A prima vista potrebbe apparire l’abituale conclusione di manifestazioni palestinesi uguali ad altre migliaia viste in 50 anni di occupazione militare israeliana. Invece l’uccisione di Saba Obeid e il ferimento di decine di dimostranti segnano una escalation nella risposta delle forze armate israeliane al crescere della protesta palestinese per le condizioni di (almeno) 1300 detenuti in sciopero della fame da 25 giorni nelle carceri israeliane.
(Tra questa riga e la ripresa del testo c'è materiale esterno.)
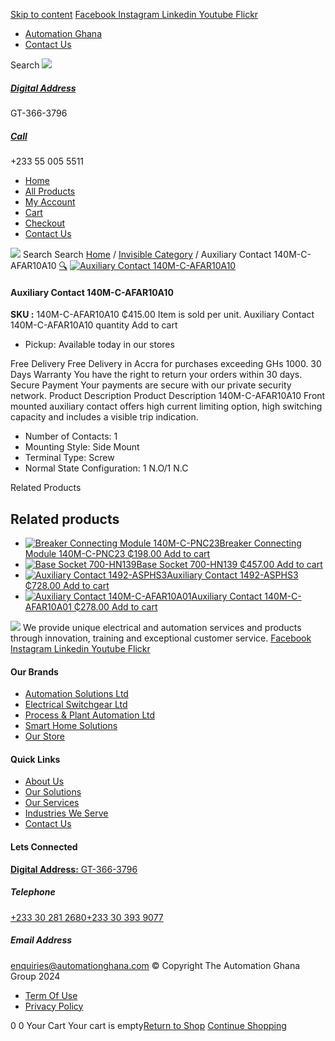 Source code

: [Skip to content](https://store.automationghana.com/product/auxiliary-contact-140m-c-afar10a10/#content)
[ Facebook ](https://www.facebook.com/automationgh/) [ Instagram ](https://www.instagram.com/automationgh/) [ Linkedin ](https://www.linkedin.com/company/the-automation-ghana-limited/) [ Youtube ](https://www.youtube.com/channel/UCurrRDUSm5oIW39VXjn1u0w) [ Flickr ](https://www.flickr.com/photos/181794037@N07/)
  * [ Automation Ghana ](https://automationghana.com)
  * [ Contact Us ](https://store.automationghana.com/contact/)


Search
[ ![](https://store.automationghana.com/wp-content/uploads/2024/04/Website-TAGG-Logo-BLUE.png) ](https://store.automationghana.com/)
[ ](https://maps.app.goo.gl/m4xeaagWCNbLk4jM6)
#####  [ Digital Address ](https://maps.app.goo.gl/m4xeaagWCNbLk4jM6)
GT-366-3796 
[ ](tel:+233550055511)
#####  [ Call ](tel:+233550055511)
+233 55 005 5511 
  * [Home](https://store.automationghana.com/)
  * [All Products](https://store.automationghana.com/shop/)
  * [My Account](https://store.automationghana.com/my-account/)
  * [Cart](https://store.automationghana.com/cart/)
  * [Checkout](https://store.automationghana.com/checkout/)
  * [Contact Us](https://store.automationghana.com/contact/)


[![](https://store.automationghana.com/wp-content/uploads/2024/04/AutomationGhana_logo_white.png)](https://store.automationghana.com)
Search
Search
[Home](https://store.automationghana.com) / [Invisible Category](https://store.automationghana.com/product-category/invisible-category/) / Auxiliary Contact 140M-C-AFAR10A10
[🔍](https://store.automationghana.com/product/auxiliary-contact-140m-c-afar10a10/)
[![Auxiliary Contact 140M-C-AFAR10A10](https://store.automationghana.com/wp-content/uploads/2020/12/140M-C-AFAR10A10.jpg)](https://store.automationghana.com/wp-content/uploads/2020/12/140M-C-AFAR10A10.jpg)
####  Auxiliary Contact 140M-C-AFAR10A10 
**SKU :** 140M-C-AFAR10A10 
₵415.00
Item is sold per unit.
Auxiliary Contact 140M-C-AFAR10A10 quantity
Add to cart
  * Pickup: Available today in our stores


Free Delivery 
Free Delivery in Accra for purchases exceeding GHs 1000. 
30 Days Warranty 
You have the right to return your orders within 30 days. 
Secure Payment 
Your payments are secure with our private security network. 
Product Description
Product Description
140M-C-AFAR10A10 Front mounted auxiliary contact offers high current limiting option, high switching capacity and includes a visible trip indication. 
  * Number of Contacts: 1
  * Mounting Style: Side Mount
  * Terminal Type: Screw
  * Normal State Configuration: 1 N.O/1 N.C


Related Products 
## Related products
  * [![Breaker Connecting Module 140M-C-PNC23](https://store.automationghana.com/wp-content/uploads/2020/12/140M-C-PNC23-300x300.jpg)Breaker Connecting Module 140M-C-PNC23 ₵198.00 ](https://store.automationghana.com/product/breaker-connecting-module-140m-c-pnc23/)
[Add to cart](https://store.automationghana.com/product/auxiliary-contact-140m-c-afar10a10/?add-to-cart=2973)
  * [![Base Socket 700-HN139](https://store.automationghana.com/wp-content/uploads/2020/12/700-HN139.jpg)Base Socket 700-HN139 ₵457.00 ](https://store.automationghana.com/product/base-socket-700-hn139/)
[Add to cart](https://store.automationghana.com/product/auxiliary-contact-140m-c-afar10a10/?add-to-cart=2971)
  * [![Auxiliary Contact 1492-ASPHS3](https://store.automationghana.com/wp-content/uploads/2020/12/1492-ASPHS3-300x300.jpg)Auxiliary Contact 1492-ASPHS3 ₵728.00 ](https://store.automationghana.com/product/auxiliary-contact-1492-asphs3/)
[Add to cart](https://store.automationghana.com/product/auxiliary-contact-140m-c-afar10a10/?add-to-cart=2969)
  * [![Auxiliary Contact 140M-C-AFAR10A01](https://store.automationghana.com/wp-content/uploads/2020/12/140M-C-AFAR10A01-300x298.jpg)Auxiliary Contact 140M-C-AFAR10A01 ₵278.00 ](https://store.automationghana.com/product/auxiliary-contact-140m-c-afar10a01/)
[Add to cart](https://store.automationghana.com/product/auxiliary-contact-140m-c-afar10a10/?add-to-cart=2963)


![](https://store.automationghana.com/wp-content/uploads/2024/04/AutomationGhana_logo_white.png)
We provide unique electrical and automation services and products through innovation, training and exceptional customer service.
[ Facebook ](https://www.facebook.com/automationgh/) [ Instagram ](https://www.instagram.com/automationgh/) [ Linkedin ](https://www.linkedin.com/company/the-automation-ghana-limited/) [ Youtube ](https://www.youtube.com/channel/UCurrRDUSm5oIW39VXjn1u0w) [ Flickr ](https://www.flickr.com/photos/181794037@N07/)
#### Our Brands
  * [ Automation Solutions Ltd ](https://store.automationghana.com/product/auxiliary-contact-140m-c-afar10a10/)
  * [ Electrical Switchgear Ltd ](https://store.automationghana.com/product/auxiliary-contact-140m-c-afar10a10/)
  * [ Process & Plant Automation Ltd ](https://store.automationghana.com/product/auxiliary-contact-140m-c-afar10a10/)
  * [ Smart Home Solutions ](https://store.automationghana.com/product/auxiliary-contact-140m-c-afar10a10/)
  * [ Our Store ](https://store.automationghana.com/product/auxiliary-contact-140m-c-afar10a10/)


#### Quick Links
  * [ About Us ](https://store.automationghana.com/product/auxiliary-contact-140m-c-afar10a10/)
  * [ Our Solutions ](https://store.automationghana.com/product/auxiliary-contact-140m-c-afar10a10/)
  * [ Our Services ](https://store.automationghana.com/product/auxiliary-contact-140m-c-afar10a10/)
  * [ Industries We Serve ](https://store.automationghana.com/product/auxiliary-contact-140m-c-afar10a10/)
  * [ Contact Us ](https://store.automationghana.com/product/auxiliary-contact-140m-c-afar10a10/)


#### Lets Connected
[**Digital Address:** GT-366-3796](https://maps.app.goo.gl/m4xeaagWCNbLk4jM6)
#####  Telephone 
[ +233 30 281 2680](tel:+233302812680)[+233 30 393 9077](https://store.automationghana.com/product/auxiliary-contact-140m-c-afar10a10/+233303939077)
#####  Email Address 
enquiries@automationghana.com 
© Copyright The Automation Ghana Group 2024
  * [ Term Of Use ](https://store.automationghana.com/product/auxiliary-contact-140m-c-afar10a10/)
  * [ Privacy Policy ](https://store.automationghana.com/product/auxiliary-contact-140m-c-afar10a10/)


0
0
Your Cart
Your cart is empty[Return to Shop](https://store.automationghana.com/shop/)
[Continue Shopping](https://store.automationghana.com/product/auxiliary-contact-140m-c-afar10a10/)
È il segnale della tensione che aumenta nei ranghi dell’Esercito per un digiuno che Israele, e non pochi palestinesi, pensavano destinato a concludersi presto con un fallimento e in una umiliazione per il suo promotore, il leader di Fatah in Cisgiordania Marwan Barghouti, in carcere in Israele dove sconta cinque ergastoli per “terrorismo”. Ora, dopo quasi un mese di digiuno e il peggioramento delle condizioni di salute di molti prigionieri, persino i settori di Fatah che mal digeriscono l’iniziativa di Barghouti, ora devono sostenerla, mentre vi aderiscono altre forze politiche – ma non il movimento islamico Hamas – a cominciare dai leader incarcerati del Fronte popolare (Fplp) che sottolineano il carattere “nazionale” della protesta, al di là delle motivazioni e degli obiettivi di Fatah.
La popolarità di Barghouti non è stata scalfita dalla vicenda delle “merendine”. Le immagini di un detenuto, ripreso dall’alto, che secondo le autorità carcerarie sarebbe il leader di Fatah mentre, in due occasioni, appare intento a mangiare delle merendine rompendo il digiuno, sono state giudicate un fake dai palestinesi e hanno addirittura rafforzato il sostegno all’organizzatore dello sciopero della fame. Intanto non è ancora trapelato nulla dalla visita che Barghouti ha ricevuto in cella due giorni fa da una delegazione del Comitato Internazionale della Croce Rossa . «La delegazione del Cicr ci ha detto che, come da accordi presi con le autorità israeliane, non può dirci nulla sul’incontro» ci spiegava ieri Qassam Barghouti, uno dei figli del leader di Fatah, «perciò ora siamo più preoccupati, temiamo che le condizioni di mio padre si siano aggravate».